Han transcurrido cinco años desde el aterrizaje de la sonda Huygens sobre la superficie de Titán, una hazaña espacial solo comparable con la llegada de los primeros hombres a la Luna.
Con el auspicio de Cosmocaixa, los principales investigadores de esa histórica misión se están reuniendo en Barcelona para poner al día sus trabajos y preparar el terreno para una futura expedición al mundo que, entre todos los conocidos, más se parece a nuestro planeta Tierra.
En un día como hoy, hace exactamente cinco años. El 14 de enero de 2005, tras un recorrido de casi 1.200 millones de kilómetros acoplados a la nave Cassini, la sonda Huygens se precipitó, en una misión suicida, contra la superficie Titán.
Durante dos horas y 28 minutos, la sonda descendió a través de una anaranjada atmósfera de hidrocarburos mucho más densa que de la Tierra, pero que sin embargo se parece a ella más que ningún otro planeta conocido por el hombre.

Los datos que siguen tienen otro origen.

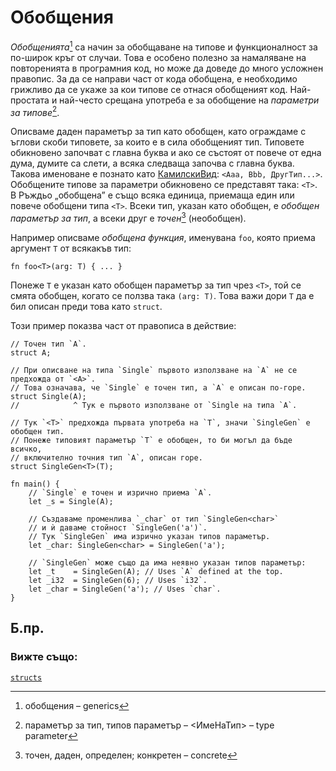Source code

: # Обобщения 

*Обобщенията*[^generics] са начин за обобщаване на типове и функционалност за
по-широк кръг от случаи. Това е особено полезно за намаляване на повторенията в
програмния код, но може да доведе до много усложнен правопис. За да се направи
част от кода обобщена, е необходимо грижливо да се укаже за кои типове се отнася
обобщеният код. Най-простата и най-често срещана употреба е за обобщение на
*параметри за типове*[^type_parameter].

Описваме даден параметър за тип като обобщен, като ограждаме с ъглови скоби
типовете, за които е в сила обобщеният тип. Типовете обикновено започват с главна
буква и ако се състоят от повече от една дума, думите са слети, а всяка
следваща започва с главна буква. Такова именоване е познато като
[КамилскиВид][camelcase]: `<Aaa, Bbb, ДругТип...>`. Обобщените типове за
параметри обикновено се представят така: `<T>`. В Ръждьо „обобщена” е също
всяка единица, приемаща един или повече обобщени типа `<T>`. Всеки тип,
указан като обобщен, е *обобщен параметър за тип*, а всеки друг е
*точен*[^concrete] (необобщен).

Например описваме *обобщена функция*, именувана `foo`, която приема аргумент
`T` от всякакъв тип:

```rust,ignore
fn foo<T>(arg: T) { ... }
```

Понеже `T` е указан като обобщен параметър за тип чрез  `<T>`, той се смята
обобщен, когато се ползва така `(arg: T)`. Това важи дори `T` да е бил описан
преди това като `struct`.

Този пример показва част от правописа в действие:

```rust,editable
// Точен тип `A`.
struct A;

// При описване на типа `Single` първото използване на `A` не се предхожда от `<A>`.
// Това означава, че `Single` е точен тип, а `A` е описан по-горе.
struct Single(A);
//            ^ Тук е първото използване от `Single на типа `A`.

// Тук `<T>` предхожда първата употреба на `T`, значи `SingleGen` е обобщен тип.
// Понеже типовият параметър `T` е обобщен, то би могъл да бъде всичко,
// включително точния тип `A`, описан горе.
struct SingleGen<T>(T);

fn main() {
    // `Single` е точен и изрично приема `A`.
    let _s = Single(A);
    
    // Създаваме променлива `_char` от тип `SingleGen<char>`
    // и ѝ даваме стойност `SingleGen('a')`.
    // Тук `SingleGen` има изрично указан типов параметър.
    let _char: SingleGen<char> = SingleGen('a');

    // `SingleGen` може също да има неявно указан типов параметър:
    let _t    = SingleGen(A); // Uses `A` defined at the top.
    let _i32  = SingleGen(6); // Uses `i32`.
    let _char = SingleGen('a'); // Uses `char`.
}
```

## Б.пр.

[^generics]: обобщения – generics

[^type_parameter]: параметър за тип, типов параметър – <ИмеНаТип> – type parameter 

[^concrete]: точен, даден, определен; конкретен – concrete

### Вижте също:

[`structs`][structs]

[structs]: custom_types/structs.md
[camelcase]: https://en.wikipedia.org/wiki/CamelCase
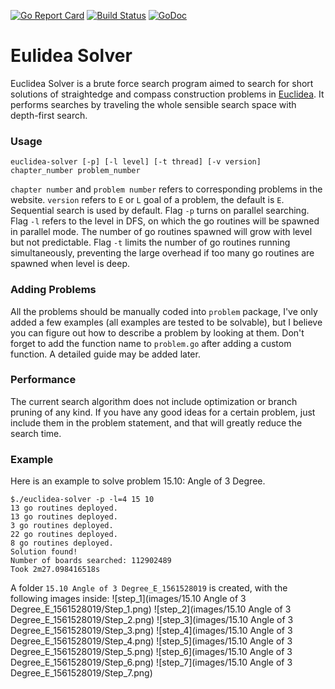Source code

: [![Go Report Card](https://goreportcard.com/badge/github.com/water-vapor/euclidea-solver)](https://goreportcard.com/report/github.com/water-vapor/euclidea-solver)
[![Build Status](https://travis-ci.org/water-vapor/euclidea-solver.svg?branch=master)](https://travis-ci.org/water-vapor/euclidea-solver)
[![GoDoc](https://godoc.org/github.com/water-vapor/euclidea-solver?status.svg)](https://godoc.org/github.com/water-vapor/euclidea-solver)
# Eulidea Solver
Euclidea Solver is a brute force search program aimed to search for short solutions of straightedge and compass construction problems in [Euclidea](https://www.euclidea.xyz). 
It performs searches by traveling the whole sensible search space with depth-first search.
### Usage
`euclidea-solver [-p] [-l level] [-t thread] [-v version] chapter_number problem_number`

`chapter number` and `problem number` refers to corresponding problems in the website. `version` refers to `E` or `L` goal of a problem, the default is `E`. Sequential search is used by default.
Flag `-p` turns on parallel searching. Flag `-l` refers to the level in DFS, on which the go routines will be spawned in parallel mode. The number of go routines spawned will grow with level but 
not predictable. Flag `-t` limits the number of go routines running simultaneously, preventing the large overhead if too many go routines are spawned when level is deep. 

### Adding Problems
All the problems should be manually coded into `problem` package, I've only added a few examples (all examples are tested to be solvable), 
but I believe you can figure out how to describe a problem by looking at them. Don't forget to add the function name to `problem.go` 
after adding a custom function. A detailed guide may be added later.

### Performance
The current search algorithm does not include optimization or branch pruning of any kind. If you have any good ideas for 
a certain problem, just include them in the problem statement, and that will greatly reduce the search time.

### Example
Here is an example to solve problem 15.10: Angle of 3 Degree.
```$bash
$./euclidea-solver -p -l=4 15 10
13 go routines deployed.
13 go routines deployed.
3 go routines deployed.
22 go routines deployed.
8 go routines deployed.
Solution found!
Number of boards searched: 112902489
Took 2m27.098416518s
```
A folder `15.10 Angle of 3 Degree_E_1561528019` is created, with the following images inside:
![step_1](images/15.10 Angle of 3 Degree_E_1561528019/Step_1.png)
![step_2](images/15.10 Angle of 3 Degree_E_1561528019/Step_2.png)
![step_3](images/15.10 Angle of 3 Degree_E_1561528019/Step_3.png)
![step_4](images/15.10 Angle of 3 Degree_E_1561528019/Step_4.png)
![step_5](images/15.10 Angle of 3 Degree_E_1561528019/Step_5.png)
![step_6](images/15.10 Angle of 3 Degree_E_1561528019/Step_6.png)
![step_7](images/15.10 Angle of 3 Degree_E_1561528019/Step_7.png)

Nadie sabía si Huygens sobreviviría al impacto contra la superficie. Pero lo hizo. Y durante 72 largos minutos tras su aterrizaje, sus instrumentos transmitieron una enorme cantidad de valiosos datos hacia la Tierra.
La atmosfera del planeta Titán, es la misma, o muy parecida, a la que tenía nuestro propio mundo hace más de 3.500 millones de años, cuando esta era aun muy joven. Y es el único planeta, además de la Tierra, donde es posible la existencia de líquidos estables.